Health Advocates File Petition With U.N. Over Proposed Trade Agreement Among Several Countries

Several health advocacy groups have submitted a letter [.pdf] to U.N. Special Rapporteur on the Right to Health Anand Grover “outlining their objections” to negotiations over a trans-Pacific partnership (TPP) agreement being negotiated by the governments of Australia, Brunei, Chile, Malaysia, New Zealand, Peru, Singapore, United States and Vietnam, claiming that the agreement would inhibit access to low-cost medications in developing countries, BMJ News reports. 

Advocates argue that the language in a proposal written by the U.S. “call[s] for the adoption of intellectual property norms that are more stringent than those required by the World Trade Organization’s agreement on trade-related aspects of intellectual property rights (TRIPS)” and would prevent people in developing countries from accessing generic medications, according to the publication.

As outlined in the letter, “[t]he complainants allege that the proposal by the U.S. makes no mention of the Doha declaration (2001) on the TRIPS agreement and public health – which allowed circumvention of patent rules in some circumstances to improve access to drugs in poor countries – and proposes that patents shall be available for any new forms, uses, or methods of using a known product,” BMJ News writes. The advocates claim the trade agreement also could impact rights to data from clinical trials as well.

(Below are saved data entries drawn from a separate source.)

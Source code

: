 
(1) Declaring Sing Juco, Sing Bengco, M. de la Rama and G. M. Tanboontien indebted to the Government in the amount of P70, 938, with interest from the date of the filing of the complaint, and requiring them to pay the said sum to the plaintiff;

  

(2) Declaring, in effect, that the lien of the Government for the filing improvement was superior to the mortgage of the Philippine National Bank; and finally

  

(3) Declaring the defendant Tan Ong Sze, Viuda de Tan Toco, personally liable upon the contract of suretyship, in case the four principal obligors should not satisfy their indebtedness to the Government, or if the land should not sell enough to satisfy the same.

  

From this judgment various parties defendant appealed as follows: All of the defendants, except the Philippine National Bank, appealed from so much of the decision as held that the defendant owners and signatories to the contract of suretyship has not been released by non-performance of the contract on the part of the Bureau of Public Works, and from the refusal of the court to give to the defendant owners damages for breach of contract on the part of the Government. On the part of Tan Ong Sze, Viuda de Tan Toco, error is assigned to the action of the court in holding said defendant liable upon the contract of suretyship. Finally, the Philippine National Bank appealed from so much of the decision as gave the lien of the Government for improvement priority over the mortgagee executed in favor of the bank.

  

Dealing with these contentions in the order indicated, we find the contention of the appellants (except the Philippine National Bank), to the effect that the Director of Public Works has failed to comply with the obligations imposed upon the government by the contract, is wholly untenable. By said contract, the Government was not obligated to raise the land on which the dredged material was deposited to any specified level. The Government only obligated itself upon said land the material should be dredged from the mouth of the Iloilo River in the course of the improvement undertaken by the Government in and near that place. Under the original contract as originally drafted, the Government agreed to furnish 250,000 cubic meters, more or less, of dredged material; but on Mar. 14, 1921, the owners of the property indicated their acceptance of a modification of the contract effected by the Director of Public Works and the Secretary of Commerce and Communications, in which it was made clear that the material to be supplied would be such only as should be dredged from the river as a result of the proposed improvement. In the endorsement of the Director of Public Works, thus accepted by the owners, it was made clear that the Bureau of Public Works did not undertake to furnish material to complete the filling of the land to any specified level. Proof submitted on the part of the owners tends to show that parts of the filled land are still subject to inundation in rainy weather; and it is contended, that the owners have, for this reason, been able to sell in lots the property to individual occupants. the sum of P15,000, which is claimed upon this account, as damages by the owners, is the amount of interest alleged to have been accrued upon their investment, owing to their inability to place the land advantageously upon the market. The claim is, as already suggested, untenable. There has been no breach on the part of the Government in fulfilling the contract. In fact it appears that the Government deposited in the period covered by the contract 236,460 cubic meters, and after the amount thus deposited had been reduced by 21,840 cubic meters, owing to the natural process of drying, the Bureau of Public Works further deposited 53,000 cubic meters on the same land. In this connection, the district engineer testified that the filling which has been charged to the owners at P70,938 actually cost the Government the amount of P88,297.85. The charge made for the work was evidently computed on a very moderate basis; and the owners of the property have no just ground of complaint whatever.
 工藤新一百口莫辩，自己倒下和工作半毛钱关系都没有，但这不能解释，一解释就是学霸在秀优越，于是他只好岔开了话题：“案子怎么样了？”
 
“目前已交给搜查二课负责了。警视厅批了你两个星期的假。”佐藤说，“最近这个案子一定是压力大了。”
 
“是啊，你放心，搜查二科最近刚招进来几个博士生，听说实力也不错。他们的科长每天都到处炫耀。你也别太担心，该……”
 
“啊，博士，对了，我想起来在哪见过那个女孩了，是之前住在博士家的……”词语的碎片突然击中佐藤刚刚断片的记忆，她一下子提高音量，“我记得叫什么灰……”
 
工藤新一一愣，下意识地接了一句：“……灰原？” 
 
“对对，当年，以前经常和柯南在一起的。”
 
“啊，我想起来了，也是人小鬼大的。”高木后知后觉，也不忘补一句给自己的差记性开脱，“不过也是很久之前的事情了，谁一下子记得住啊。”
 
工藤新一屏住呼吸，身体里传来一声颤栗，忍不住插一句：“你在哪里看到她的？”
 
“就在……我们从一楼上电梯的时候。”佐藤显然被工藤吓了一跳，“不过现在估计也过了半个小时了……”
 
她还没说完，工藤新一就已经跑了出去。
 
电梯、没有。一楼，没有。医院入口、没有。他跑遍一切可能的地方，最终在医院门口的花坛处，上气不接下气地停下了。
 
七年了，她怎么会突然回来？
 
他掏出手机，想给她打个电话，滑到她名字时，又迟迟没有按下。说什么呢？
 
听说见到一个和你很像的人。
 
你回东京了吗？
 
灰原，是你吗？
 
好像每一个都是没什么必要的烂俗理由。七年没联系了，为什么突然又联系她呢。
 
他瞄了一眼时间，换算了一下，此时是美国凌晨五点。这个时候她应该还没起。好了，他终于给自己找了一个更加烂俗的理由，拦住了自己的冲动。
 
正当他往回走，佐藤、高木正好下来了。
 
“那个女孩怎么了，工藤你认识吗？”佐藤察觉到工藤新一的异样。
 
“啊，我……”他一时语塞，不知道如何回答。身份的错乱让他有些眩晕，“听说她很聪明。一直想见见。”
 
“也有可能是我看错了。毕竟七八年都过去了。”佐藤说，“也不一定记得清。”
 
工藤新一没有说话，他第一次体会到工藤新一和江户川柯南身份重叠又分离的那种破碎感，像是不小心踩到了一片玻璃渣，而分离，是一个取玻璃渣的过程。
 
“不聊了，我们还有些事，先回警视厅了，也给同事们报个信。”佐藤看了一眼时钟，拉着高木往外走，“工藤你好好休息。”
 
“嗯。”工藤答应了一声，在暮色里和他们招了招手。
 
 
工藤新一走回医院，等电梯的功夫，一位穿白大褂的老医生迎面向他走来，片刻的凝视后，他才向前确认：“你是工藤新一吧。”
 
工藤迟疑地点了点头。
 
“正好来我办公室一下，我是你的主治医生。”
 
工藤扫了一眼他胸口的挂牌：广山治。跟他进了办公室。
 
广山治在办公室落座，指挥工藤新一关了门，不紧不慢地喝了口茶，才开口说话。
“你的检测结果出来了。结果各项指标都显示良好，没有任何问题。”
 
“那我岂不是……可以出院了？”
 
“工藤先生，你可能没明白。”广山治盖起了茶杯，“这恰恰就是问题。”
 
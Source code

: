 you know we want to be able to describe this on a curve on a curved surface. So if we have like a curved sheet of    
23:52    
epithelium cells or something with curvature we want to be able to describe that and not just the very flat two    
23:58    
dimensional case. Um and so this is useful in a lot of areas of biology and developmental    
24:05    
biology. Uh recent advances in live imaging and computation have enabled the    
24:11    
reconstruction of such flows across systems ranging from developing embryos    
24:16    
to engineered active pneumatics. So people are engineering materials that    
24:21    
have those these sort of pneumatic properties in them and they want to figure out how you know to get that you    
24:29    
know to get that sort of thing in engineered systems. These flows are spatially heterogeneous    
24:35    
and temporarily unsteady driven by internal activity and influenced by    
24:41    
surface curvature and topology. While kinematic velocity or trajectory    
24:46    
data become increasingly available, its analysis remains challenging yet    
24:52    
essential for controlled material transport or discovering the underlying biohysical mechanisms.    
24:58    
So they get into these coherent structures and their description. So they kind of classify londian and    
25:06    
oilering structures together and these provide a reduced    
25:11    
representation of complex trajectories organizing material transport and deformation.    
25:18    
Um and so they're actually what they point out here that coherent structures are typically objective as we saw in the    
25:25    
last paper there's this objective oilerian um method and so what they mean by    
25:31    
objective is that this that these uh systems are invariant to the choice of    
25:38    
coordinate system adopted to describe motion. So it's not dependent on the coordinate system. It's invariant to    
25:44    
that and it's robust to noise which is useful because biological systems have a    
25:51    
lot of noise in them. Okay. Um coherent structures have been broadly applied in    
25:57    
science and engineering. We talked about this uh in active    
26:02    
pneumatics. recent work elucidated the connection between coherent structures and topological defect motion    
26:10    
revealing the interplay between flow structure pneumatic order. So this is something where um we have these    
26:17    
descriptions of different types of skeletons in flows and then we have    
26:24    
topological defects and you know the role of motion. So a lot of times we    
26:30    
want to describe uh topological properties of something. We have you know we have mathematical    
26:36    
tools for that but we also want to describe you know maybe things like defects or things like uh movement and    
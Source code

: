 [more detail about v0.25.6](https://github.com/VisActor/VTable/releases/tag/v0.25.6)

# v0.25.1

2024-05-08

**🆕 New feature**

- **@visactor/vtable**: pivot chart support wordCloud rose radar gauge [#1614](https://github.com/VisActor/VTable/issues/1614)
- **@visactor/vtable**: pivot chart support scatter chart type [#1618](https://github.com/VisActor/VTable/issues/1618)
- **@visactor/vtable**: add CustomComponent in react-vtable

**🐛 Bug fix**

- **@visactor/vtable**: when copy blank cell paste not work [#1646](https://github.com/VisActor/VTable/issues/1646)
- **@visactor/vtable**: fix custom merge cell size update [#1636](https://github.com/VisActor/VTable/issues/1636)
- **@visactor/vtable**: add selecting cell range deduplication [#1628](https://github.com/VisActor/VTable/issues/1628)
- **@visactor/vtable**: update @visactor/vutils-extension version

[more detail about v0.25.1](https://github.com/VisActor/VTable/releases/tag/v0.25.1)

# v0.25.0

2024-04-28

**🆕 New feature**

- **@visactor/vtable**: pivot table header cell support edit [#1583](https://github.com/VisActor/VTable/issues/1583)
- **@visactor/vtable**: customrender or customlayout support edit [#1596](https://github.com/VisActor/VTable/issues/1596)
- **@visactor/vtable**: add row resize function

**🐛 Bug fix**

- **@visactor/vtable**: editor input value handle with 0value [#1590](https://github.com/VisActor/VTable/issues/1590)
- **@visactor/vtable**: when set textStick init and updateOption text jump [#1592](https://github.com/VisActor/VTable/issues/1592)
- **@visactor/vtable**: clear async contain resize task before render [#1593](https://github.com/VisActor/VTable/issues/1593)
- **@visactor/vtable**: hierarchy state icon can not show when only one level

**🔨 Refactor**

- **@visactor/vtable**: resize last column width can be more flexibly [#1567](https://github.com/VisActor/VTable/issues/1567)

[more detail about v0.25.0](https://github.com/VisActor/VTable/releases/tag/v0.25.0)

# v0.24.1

Carol Guthrie, a spokesperson for the Office of the U.S. Trade Representative, said the goal of the negotiations “is to achieve a high standard of IP [intellectual property] protection and enforcement in the Asia-Pacific region.”

“Sources told the BMJ that [Grover] has accepted the urgent appeal and will ‘initiate proceedings’ over the alleged violations with the countries participating in the TPP agreement,” according to the publication. “The deliberations, initially confidential, will become public when the rapporteur submits his annual report to the 47 member country Human Rights Council, probably in the next few weeks.”

The health groups’ petition follows similar action taken by agencies and patient groups in India and Asia last month when they took to the streets “urg[ing] the Indian government to reject a free trade agreement it is negotiating with the European Union that they said may undermine India’s capacity to produce generic drugs” (Zarocostas, 3/29).

In those talks, “slow progress on key issues like access to India’s legal and financial service sectors and the protection of intellectual property” has kept Indian and European trade ministers from finalizing a free trade agreement, the Telegraph reports.

Optimism that the countries were nearing an agreement “has faded as negotiators have focused on the ‘grittier issues,'” such as “data protection for European pharmaceutical firms and the right of Indian rivals to sell generic medicines in third [world] countries, the degree of access to Indian markets for EU financial service companies, and the free movement of professionals,” according to the newspaper.

Negotiators are scheduled to meet again in May, the Telegraph reports (Nelson, 3/26).